General information
- Type: Experimental powered sailplane
- National origin: United States
- Manufacturer: Bede Aircraft
- Designer: Jim Bede
- Number built: 1

History
- First flight: March 12, 1967
- Developed from: Schweizer SGS 2-32

= Bede BD-2 =

The Bede BD-2 was an American experimental powered sailplane designed by Jim Bede to attempt an unrefuelled round-the-world flight.

==Development==
The BD-2 was a modified Schweizer SGS 2-32 fitted with a specially modified Continental IO-360-C engine. The BD-2 could carry 565 US gallons (2138 litres) of fuel in wing and fuselage tanks, and the modified engine produced only 30 hp (22.4 kW) during the cruise part of the flight.

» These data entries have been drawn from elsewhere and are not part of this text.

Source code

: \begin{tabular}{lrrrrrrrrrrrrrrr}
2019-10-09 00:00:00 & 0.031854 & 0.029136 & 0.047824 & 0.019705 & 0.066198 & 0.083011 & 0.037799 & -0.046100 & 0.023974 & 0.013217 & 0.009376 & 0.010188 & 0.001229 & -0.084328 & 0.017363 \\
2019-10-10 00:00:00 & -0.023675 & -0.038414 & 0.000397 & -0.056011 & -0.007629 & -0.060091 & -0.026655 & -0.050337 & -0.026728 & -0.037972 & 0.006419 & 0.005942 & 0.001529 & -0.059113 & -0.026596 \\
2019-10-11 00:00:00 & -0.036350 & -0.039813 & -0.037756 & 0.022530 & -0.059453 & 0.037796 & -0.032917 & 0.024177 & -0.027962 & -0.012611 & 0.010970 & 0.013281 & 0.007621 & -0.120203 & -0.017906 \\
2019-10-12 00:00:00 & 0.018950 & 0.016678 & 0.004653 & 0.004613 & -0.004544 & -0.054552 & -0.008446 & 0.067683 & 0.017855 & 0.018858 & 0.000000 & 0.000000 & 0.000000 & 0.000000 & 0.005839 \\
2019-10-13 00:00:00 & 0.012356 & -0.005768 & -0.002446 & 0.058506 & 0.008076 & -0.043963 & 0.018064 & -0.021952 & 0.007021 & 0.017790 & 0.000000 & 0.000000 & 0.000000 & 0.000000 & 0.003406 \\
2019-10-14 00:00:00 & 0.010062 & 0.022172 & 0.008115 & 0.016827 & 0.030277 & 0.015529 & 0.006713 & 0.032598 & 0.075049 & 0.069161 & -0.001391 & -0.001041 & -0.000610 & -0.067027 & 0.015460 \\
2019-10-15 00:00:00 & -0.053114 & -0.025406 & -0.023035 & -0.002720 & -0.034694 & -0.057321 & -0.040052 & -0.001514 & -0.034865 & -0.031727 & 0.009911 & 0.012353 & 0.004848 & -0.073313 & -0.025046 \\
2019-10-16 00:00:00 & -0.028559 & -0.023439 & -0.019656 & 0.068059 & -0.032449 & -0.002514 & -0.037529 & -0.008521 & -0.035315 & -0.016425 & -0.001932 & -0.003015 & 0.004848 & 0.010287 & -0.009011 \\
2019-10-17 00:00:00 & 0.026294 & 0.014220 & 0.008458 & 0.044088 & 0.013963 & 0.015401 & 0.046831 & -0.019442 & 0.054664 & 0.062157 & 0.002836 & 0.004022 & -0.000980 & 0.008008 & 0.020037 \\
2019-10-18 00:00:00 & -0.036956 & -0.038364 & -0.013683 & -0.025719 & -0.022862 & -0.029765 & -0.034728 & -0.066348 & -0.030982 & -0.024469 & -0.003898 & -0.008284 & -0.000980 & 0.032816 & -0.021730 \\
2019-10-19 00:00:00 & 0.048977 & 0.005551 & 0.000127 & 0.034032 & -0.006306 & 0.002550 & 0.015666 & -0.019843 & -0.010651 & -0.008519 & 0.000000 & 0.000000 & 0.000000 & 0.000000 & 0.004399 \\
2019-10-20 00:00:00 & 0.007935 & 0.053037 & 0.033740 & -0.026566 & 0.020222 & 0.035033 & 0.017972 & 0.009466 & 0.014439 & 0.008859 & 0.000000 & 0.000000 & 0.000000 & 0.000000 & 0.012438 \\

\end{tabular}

The BD-2 made its first flight from Wichita on March 12, 1967. Between November 7 and 10, 1969, the aircraft set a world closed-circuit flight distance record for piston-engined aircraft, in which it covered 8,973.38 miles (14,441.26 km) in 70 hours 15 minutes. The flight had to be stopped following a complete electrical failure, and no further record flights were attempted by Bede.

The BD-2 was modified by Javelin Aircraft of Wichita as the Phoenix, which was used by Jerry Mullens to set a new closed-circuit record for piston aircraft on December 5–8, 1981 of 10,070 mi (16207 km) in 73 h 2 min, which was also the longest non-refueled flight made by a solo pilot at the time.